Sorry, I got carried away on that last one.

I just wanted to throw a movie reference in from this century. If you haven’t seen "True Grit" (the original, though Bridges and Damon perform admirably in the remake) or "The Verdict," penned by David Mamet, stream them. What else do you have to do? 

Let’s be real, people. Tom is Luke Skywalker and Bill is Darth Vader — yes, he is his football father! Bill wears that damn hoodie that he has made legendary but in actuality, it looks like hell. With that hood on, Belichick even looks like he is the dark side.

Tom represents what we have all experienced at one time or another: the feeling of being unwanted. That's whether you have been dumped by a boyfriend or girlfriend, cut from a team or fired from a job. (I have been whacked twice by the way. It sucks!) 

The Patriots and Darth Belichick no longer wanted Tom Skywalker. Holy Jabba The Hutt!
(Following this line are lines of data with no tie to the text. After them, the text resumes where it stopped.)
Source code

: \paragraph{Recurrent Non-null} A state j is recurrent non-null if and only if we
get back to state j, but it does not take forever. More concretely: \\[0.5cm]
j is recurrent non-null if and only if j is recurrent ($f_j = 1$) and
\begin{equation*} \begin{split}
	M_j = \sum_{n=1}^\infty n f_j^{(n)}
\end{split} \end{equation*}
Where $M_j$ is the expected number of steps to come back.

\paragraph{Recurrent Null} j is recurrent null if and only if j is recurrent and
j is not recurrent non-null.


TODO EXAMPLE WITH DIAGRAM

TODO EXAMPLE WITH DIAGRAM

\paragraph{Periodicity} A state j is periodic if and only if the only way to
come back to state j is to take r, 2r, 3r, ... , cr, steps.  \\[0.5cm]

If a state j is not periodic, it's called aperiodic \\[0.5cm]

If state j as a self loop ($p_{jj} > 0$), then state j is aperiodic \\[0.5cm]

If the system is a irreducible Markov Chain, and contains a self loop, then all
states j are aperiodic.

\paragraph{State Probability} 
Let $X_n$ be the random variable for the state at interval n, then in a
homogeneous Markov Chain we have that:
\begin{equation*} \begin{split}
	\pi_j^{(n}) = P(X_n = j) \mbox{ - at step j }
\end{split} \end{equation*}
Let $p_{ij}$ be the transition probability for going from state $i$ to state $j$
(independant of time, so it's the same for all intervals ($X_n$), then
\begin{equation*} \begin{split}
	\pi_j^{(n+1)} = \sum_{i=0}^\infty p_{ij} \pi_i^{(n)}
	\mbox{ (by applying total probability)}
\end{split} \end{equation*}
It does not matter that Tom is 43 years old and no longer a fit for the Patriots’ rebuild, and it is a rebuild. Or that Belichick has never been wrong when letting go of a veteran. Or that the way to go is with a more mobile quarterback who can throw on the run. 

NO! NO! NO! 

None of those perfectly justifiable reasons will keep me from rooting for Tom Skywalker. You can’t go against the underdog!

May the Force be with you, Tom.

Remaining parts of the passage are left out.